Start of RECORDS SHOWN

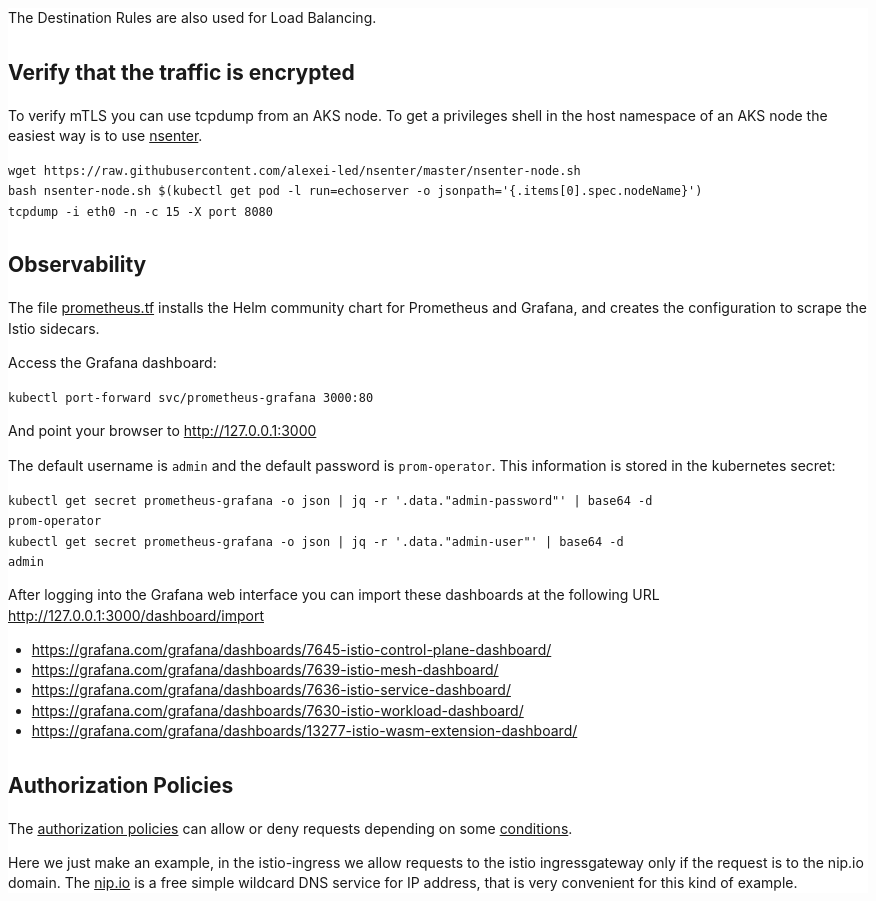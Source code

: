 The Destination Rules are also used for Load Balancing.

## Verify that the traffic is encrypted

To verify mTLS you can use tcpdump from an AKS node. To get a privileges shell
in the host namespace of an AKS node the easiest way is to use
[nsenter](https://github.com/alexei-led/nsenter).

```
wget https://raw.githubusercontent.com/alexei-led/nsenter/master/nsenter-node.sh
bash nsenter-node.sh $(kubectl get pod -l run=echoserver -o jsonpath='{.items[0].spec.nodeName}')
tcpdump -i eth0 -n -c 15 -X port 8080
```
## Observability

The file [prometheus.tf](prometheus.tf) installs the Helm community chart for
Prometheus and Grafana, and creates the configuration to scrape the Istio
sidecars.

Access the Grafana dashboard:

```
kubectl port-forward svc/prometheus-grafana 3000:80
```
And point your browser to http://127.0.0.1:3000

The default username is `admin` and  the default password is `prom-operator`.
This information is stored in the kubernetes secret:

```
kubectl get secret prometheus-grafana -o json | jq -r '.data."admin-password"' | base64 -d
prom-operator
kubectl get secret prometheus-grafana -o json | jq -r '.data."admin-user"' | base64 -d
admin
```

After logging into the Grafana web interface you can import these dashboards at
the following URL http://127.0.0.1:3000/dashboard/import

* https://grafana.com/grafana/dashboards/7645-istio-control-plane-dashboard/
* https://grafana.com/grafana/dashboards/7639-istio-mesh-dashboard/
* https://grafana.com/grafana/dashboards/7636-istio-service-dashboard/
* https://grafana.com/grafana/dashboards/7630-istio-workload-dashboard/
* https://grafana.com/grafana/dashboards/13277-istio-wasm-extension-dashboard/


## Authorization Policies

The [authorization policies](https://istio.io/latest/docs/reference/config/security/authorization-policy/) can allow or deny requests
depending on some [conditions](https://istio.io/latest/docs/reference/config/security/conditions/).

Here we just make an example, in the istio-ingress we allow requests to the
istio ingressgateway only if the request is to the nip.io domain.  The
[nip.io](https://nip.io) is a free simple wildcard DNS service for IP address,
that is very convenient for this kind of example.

End of RECORDS SHOWN
Start of RECORDS SHOWN

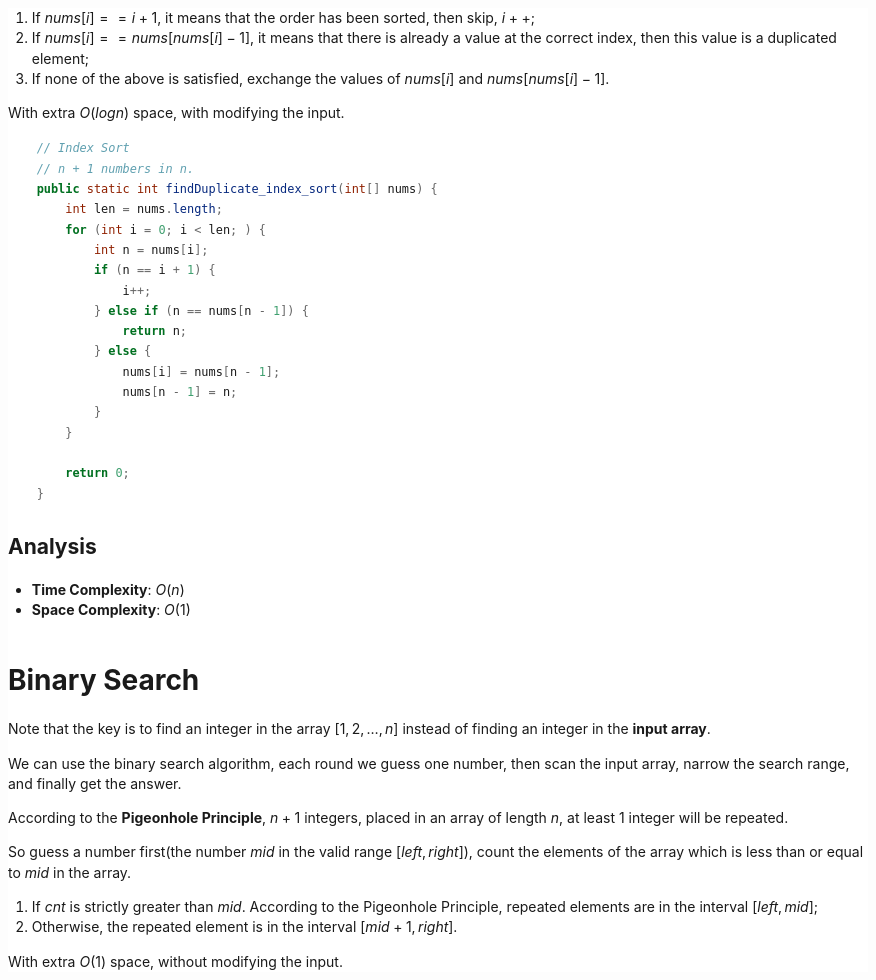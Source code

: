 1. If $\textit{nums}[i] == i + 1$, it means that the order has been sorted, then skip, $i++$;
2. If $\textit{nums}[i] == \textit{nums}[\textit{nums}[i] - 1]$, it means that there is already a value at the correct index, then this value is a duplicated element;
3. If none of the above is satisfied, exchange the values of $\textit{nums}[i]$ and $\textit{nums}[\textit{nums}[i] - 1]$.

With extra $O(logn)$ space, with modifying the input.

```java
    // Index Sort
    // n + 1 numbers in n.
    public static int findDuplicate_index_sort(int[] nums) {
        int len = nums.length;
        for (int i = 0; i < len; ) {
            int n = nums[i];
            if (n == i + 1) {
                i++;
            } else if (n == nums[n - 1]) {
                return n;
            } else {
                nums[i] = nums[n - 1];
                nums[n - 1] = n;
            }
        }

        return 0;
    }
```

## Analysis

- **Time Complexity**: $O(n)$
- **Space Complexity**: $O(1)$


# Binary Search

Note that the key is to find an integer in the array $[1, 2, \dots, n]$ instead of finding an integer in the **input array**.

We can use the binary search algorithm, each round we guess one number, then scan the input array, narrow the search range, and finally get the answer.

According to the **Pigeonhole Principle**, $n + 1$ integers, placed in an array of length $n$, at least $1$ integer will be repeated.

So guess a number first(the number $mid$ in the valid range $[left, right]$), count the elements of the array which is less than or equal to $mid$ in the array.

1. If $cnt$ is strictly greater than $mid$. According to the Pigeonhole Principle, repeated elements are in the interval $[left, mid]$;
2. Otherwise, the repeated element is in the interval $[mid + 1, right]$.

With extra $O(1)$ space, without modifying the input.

End of RECORDS SHOWN

▸ PROBLEM TO SOLVE
What you return should be exactly the lines above, starting at the one with "depending on some" and ending at the one with "that is very", and nothing else.

▸ YOUR SOLUTION
depending on some [conditions](https://istio.io/latest/docs/reference/config/security/conditions/).

Here we just make an example, in the istio-ingress we allow requests to the
istio ingressgateway only if the request is to the nip.io domain.  The
[nip.io](https://nip.io) is a free simple wildcard DNS service for IP address,
that is very convenient for this kind of example.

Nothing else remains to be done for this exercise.